* **Task brief**: Please return all lines of the data below containing the string "client".

Extracted data entries

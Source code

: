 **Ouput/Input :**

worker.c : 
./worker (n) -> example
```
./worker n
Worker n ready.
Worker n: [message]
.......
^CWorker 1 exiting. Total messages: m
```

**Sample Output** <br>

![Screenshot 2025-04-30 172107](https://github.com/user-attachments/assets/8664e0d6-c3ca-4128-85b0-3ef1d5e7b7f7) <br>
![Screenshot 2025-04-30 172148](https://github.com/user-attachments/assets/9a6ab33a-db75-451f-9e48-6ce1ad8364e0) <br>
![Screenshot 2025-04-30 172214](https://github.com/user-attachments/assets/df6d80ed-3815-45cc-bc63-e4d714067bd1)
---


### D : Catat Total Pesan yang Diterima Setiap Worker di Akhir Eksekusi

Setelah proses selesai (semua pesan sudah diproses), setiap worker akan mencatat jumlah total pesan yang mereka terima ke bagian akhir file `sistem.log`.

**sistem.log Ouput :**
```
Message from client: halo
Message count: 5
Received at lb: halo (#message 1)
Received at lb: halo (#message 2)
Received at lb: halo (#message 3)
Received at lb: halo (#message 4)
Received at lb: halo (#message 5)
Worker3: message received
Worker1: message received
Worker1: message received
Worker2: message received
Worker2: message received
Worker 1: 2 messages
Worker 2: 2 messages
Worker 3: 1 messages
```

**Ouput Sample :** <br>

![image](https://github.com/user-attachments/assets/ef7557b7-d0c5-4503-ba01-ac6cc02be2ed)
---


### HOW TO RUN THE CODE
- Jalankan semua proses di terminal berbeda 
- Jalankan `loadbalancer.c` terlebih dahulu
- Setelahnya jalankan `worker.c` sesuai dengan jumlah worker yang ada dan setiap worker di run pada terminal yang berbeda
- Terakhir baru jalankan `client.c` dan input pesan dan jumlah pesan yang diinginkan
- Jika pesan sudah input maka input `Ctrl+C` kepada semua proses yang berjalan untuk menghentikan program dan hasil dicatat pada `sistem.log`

* **Completed task**:
Message from client: halo
- Terakhir baru jalankan `client.c` dan input pesan dan jumlah pesan yang diinginkan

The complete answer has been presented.